Marez Torrez v. Gonzales
This text of 177 F. App'x 645 (Marez Torrez v. Gonzales) is published on Counsel Stack Legal Research, covering Court of Appeals for the Ninth Circuit primary law. Counsel Stack provides free access to over 12 million legal documents including statutes, case law, regulations, and constitutions.
Opinion
MEMORANDUM
Eriberto Marez Torrez, a native and citizen of Mexico, petitions pro se for review of the Board of Immigration Appeals’ summary affirmance without opinion of an immigration judge’s pretermission of his application for cancellation of removal. We have jurisdiction pursuant to 8 U.S.C. § 1252. We grant the petition for review and remand for further proceedings.
Marez Torrez contends that the IJ legally erred in determining that he failed to meet the ten-year continuous physical presence requirement of 8 U.S.C. § 1229b(b)(1)(A) due to a voluntary departure in 1995. Marez testified that upon attempting to return to the United States immigration officials stopped him and he agreed to voluntarily return to Mexico. At the IJ’s prompting, Marez Torrez further testified that he signed a voluntary departure form.
We recently held that the fact that an alien is turned around at the border, even where the alien is fingerprinted and information about his attempted entry is entered into the government’s computer database, does not in and of itself interrupt the continuity of his physical presence in the United States. See Tapia v. Gonzales, 430 F.3d 997, 1002-1004 (9th Cir.2005). However, we previously held that an ad[647]*647ministrative voluntary departure in lieu of removal proceedings does constitute a break in continuous physical presence. See Vasquez-Lopez v. Ashcroft, 343 F.3d 961, 972 (9th Cir.2003) (per curiam).

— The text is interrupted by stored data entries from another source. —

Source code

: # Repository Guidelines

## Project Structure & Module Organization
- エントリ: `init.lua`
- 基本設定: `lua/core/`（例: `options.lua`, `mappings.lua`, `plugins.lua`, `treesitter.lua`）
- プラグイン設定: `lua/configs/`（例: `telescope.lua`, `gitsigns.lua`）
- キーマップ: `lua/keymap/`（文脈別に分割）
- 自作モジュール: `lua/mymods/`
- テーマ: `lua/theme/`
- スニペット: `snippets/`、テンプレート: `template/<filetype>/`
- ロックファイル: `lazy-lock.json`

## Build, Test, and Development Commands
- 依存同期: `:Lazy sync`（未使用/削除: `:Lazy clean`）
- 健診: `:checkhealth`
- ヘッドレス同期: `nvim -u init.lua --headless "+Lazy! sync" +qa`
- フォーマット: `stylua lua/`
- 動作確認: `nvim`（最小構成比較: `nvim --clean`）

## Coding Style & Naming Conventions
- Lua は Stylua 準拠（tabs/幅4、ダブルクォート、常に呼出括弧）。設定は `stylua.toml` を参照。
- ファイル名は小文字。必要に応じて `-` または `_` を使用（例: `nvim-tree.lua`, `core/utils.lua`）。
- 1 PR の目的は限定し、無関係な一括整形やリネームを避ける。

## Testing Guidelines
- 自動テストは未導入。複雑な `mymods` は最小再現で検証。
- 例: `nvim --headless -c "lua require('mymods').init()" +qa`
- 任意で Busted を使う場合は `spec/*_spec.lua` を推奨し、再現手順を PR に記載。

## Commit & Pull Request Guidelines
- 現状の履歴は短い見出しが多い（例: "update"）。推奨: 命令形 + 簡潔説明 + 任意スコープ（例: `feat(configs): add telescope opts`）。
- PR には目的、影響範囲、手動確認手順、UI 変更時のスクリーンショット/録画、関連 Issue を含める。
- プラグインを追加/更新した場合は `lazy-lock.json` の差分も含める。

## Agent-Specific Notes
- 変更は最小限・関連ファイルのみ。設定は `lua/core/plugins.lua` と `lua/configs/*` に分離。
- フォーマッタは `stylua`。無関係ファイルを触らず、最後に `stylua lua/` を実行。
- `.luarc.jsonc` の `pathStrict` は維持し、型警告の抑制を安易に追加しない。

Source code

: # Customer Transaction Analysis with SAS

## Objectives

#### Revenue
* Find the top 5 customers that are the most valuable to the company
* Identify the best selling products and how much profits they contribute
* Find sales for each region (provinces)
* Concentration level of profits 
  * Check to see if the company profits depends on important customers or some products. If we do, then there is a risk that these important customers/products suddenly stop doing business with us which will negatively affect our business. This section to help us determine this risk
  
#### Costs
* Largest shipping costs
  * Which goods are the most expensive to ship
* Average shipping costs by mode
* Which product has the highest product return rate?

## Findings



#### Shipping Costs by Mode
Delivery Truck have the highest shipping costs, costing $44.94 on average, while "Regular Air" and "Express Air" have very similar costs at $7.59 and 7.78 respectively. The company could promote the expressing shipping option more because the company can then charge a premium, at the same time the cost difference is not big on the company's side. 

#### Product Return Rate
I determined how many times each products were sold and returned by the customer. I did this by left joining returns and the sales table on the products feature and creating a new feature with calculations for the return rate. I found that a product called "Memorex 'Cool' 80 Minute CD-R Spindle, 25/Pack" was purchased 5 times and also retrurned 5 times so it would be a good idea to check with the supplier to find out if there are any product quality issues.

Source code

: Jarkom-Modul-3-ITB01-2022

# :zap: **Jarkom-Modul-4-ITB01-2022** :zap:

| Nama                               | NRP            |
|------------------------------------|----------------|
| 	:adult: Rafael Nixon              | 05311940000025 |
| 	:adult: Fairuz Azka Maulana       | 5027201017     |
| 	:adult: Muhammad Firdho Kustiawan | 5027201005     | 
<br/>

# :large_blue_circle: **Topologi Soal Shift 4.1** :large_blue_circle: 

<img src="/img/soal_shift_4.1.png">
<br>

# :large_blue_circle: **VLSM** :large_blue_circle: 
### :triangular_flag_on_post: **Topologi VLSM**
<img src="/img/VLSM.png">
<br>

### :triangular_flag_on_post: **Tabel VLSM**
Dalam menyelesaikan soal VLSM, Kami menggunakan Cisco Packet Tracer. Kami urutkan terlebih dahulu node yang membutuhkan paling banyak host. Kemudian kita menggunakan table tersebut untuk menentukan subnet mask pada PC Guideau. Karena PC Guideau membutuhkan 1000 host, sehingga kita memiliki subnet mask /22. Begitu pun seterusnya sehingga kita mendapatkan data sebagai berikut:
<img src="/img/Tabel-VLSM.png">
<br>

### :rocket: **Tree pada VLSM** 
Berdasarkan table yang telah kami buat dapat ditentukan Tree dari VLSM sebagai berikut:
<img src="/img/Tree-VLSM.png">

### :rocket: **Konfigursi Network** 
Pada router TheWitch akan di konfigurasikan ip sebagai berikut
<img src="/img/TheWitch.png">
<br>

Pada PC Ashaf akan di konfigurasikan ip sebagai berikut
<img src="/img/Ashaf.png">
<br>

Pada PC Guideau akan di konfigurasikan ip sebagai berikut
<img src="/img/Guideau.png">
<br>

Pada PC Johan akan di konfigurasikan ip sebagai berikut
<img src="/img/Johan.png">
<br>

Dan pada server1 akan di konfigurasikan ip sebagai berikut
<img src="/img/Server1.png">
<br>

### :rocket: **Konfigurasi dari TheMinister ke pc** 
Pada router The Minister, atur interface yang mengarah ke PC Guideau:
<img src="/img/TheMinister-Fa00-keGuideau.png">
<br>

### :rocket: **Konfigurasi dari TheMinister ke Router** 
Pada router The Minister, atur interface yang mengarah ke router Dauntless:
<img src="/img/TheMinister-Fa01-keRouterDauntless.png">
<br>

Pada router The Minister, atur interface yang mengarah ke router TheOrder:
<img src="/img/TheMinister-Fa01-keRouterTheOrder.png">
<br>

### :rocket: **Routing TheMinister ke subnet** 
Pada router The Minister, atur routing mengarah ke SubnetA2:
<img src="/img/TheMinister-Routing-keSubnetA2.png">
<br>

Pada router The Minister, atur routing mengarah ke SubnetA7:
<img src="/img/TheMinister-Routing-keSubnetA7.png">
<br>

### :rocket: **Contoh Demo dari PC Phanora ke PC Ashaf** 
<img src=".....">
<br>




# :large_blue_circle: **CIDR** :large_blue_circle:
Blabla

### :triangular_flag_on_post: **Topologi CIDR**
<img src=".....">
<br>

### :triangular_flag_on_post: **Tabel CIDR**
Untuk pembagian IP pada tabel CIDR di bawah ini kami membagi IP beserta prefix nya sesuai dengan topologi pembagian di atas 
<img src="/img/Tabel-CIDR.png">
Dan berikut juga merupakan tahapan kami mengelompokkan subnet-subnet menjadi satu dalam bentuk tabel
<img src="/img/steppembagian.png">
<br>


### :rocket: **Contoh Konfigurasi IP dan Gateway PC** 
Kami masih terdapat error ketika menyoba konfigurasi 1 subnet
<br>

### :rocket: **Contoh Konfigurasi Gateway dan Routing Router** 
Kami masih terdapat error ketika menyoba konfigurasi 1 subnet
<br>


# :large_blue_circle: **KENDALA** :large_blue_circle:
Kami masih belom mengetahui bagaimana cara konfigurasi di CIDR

On the record before us, we cannot determine whether Marez Torrez’s return to Mexico by immigration officials was the result of an administrative voluntary departure. Moreover, even assuming Marez Torrez accepted administrative voluntary departure, the record is not sufficiently developed for us to determine whether Marez Torrez knowingly and voluntarily accepted administrative voluntary departure. See Ibarra-Flores v. Gonzales, 439 F.3d 614 (9th Cir.2006) (explaining that an agreement for voluntary departure should be enforced against an alien only when the alien has been informed of, and has knowingly and voluntarily consented to, the terms of the agreement).
Accordingly, we remand Marez Torrez’s case to the Board for further proceedings to determine his eligibility for cancellation of removal. On remand, both the government and Marez Torrez are entitled to present additional evidence regarding any of the predicate eligibility requirements for cancellation of removal, including, but not limited to, continuous physical presence.
PETITION FOR REVIEW GRANTED; REMANDED.
This disposition is not appropriate for publication and may not be cited to or by the courts of this circuit except as provided by 9th Cir. R. 36-3.